What is Urinary Incontinence?
Note: If you come across words you don't fully understand while viewing this site or while reading other materials on incontinence, refer to the glossary included in this site for further explanation.
Simply put, urinary incontinence is the inability to control the release of urine. It is not a disease, but a symptom. Many conditions and disorders can cause the symptom of urinary incontinence, including pelvic surgery, childbirth, injuries to the pelvic region, infections, hormonal changes and changes associated with aging.
Types of Urinary Incontinence:
One of the difficulties of dealing with urinary incontinence is that there are several types, and they are often intermixed. When you go to your doctor and have a complete urologic exam, you will probably be told you have one of the following types of incontinence:
Stress Incontinence: when urine leaks as a result of a cough, sneeze, laugh or other movement that causes a sudden increase in bladder pressure.
Urge Incontinence: when a person feels a sudden urge to urinate but may not be able to inhibit the passing of urine long enough to get to the toilet.
Overflow Incontinence: when the bladder overfills and leaks without warning and without any sensation of the need to urinate.
Facts About Urinary Incontinence
- An estimated 17 million Americans experience some form of urinary incontinence.

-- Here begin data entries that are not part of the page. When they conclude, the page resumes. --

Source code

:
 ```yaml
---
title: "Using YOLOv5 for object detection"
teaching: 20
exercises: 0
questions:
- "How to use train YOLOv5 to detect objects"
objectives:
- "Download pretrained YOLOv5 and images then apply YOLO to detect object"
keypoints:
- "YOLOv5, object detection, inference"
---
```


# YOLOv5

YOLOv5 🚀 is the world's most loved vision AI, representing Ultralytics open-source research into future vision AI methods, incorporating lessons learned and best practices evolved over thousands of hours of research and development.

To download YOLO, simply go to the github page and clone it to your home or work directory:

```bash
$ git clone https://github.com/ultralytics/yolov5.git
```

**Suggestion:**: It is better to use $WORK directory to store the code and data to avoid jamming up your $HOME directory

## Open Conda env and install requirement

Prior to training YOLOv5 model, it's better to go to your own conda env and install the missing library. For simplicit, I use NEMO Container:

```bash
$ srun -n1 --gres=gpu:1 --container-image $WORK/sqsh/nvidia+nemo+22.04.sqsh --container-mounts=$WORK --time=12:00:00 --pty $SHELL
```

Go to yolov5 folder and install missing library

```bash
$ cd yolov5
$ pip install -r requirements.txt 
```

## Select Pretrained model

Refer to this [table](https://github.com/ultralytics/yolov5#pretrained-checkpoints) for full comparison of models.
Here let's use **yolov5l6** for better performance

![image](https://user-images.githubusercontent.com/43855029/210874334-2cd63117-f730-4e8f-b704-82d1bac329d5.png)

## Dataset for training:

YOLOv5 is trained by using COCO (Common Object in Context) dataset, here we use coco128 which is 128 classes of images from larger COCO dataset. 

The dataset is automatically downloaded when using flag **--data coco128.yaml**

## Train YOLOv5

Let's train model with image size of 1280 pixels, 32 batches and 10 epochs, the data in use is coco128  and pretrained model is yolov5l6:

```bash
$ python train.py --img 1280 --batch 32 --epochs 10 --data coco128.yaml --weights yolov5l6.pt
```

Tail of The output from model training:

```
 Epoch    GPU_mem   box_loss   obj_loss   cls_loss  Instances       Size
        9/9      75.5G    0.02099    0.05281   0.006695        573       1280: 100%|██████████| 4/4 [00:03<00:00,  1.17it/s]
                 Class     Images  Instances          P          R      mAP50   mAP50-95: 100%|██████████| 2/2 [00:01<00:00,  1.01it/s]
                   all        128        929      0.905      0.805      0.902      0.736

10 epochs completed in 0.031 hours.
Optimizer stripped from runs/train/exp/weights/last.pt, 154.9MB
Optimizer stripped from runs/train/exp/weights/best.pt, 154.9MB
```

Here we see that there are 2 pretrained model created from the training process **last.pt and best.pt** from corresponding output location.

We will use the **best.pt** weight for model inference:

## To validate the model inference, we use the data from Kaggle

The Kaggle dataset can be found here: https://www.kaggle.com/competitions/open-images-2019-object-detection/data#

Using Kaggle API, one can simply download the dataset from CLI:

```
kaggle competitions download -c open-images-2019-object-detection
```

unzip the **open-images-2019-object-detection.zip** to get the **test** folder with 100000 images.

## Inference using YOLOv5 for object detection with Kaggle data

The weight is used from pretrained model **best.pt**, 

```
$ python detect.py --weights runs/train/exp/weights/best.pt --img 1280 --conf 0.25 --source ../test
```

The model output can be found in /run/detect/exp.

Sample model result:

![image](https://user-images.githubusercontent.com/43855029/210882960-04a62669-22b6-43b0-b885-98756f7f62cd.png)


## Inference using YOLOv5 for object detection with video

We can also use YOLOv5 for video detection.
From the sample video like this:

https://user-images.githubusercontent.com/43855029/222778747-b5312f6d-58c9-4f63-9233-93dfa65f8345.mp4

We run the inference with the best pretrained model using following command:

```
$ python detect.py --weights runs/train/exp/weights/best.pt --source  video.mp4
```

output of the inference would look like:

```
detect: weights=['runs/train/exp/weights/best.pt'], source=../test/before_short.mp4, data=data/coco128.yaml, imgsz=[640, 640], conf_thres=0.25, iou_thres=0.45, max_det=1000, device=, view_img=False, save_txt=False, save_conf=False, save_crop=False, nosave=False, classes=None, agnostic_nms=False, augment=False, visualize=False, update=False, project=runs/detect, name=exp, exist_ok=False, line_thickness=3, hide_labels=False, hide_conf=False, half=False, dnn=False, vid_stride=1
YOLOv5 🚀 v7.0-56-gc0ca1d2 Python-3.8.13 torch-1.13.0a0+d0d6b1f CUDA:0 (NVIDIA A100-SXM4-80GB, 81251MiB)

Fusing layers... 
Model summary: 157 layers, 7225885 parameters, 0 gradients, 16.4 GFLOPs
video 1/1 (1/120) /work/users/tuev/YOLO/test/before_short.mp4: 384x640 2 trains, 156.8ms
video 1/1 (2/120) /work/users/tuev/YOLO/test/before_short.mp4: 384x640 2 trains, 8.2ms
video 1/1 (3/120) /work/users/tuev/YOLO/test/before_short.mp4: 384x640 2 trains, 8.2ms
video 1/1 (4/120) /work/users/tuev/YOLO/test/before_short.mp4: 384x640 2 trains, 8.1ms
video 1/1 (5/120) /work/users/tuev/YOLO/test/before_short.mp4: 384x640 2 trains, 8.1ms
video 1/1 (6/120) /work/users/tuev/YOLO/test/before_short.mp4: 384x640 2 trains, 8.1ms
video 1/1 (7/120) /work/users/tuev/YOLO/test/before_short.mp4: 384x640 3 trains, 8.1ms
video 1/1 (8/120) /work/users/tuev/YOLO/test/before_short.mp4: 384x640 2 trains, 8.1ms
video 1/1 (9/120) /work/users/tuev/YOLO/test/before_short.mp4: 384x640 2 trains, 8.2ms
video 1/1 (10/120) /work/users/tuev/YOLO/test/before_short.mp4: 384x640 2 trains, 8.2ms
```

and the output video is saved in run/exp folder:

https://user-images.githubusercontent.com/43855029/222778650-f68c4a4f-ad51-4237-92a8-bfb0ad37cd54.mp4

- 85% of those affected are women.
- Only 1 in 12 persons with urinary incontinence seeks help.
- There are many causes of urinary incontinence.
- Urinary incontinence is treatable and generally does not require surgery.
Source: National Association for Continence (NAFC)
Signs That You May Be Experiencing Urinary Incontinence
- Leakage of urine such that it prevents you from participating in normal activities.
- Leakage of urine that causes you embarrassment.
- Leakage of urine which began or continued after an operation (hysterectomy, Caesarian section, prostate surgery, etc.).
- Inability to urinate (retention of urine).
- Urinating more frequently than usual without a known bladder infection.
- Needing to rush to the bathroom and/or losing urine if you do not "arrive on time."
- Pain related to filling the bladder, and/or pain related to urination (in the absence of a bladder infection).
- Frequent bladder infections.
- Progressive weakness of the urinary stream with or without a feeling of incomplete bladder emptying.
- Abnormal urination or changes in urination related to a nervous system abnormality (stroke, spinal cord injury, multiple sclerosis, etc.).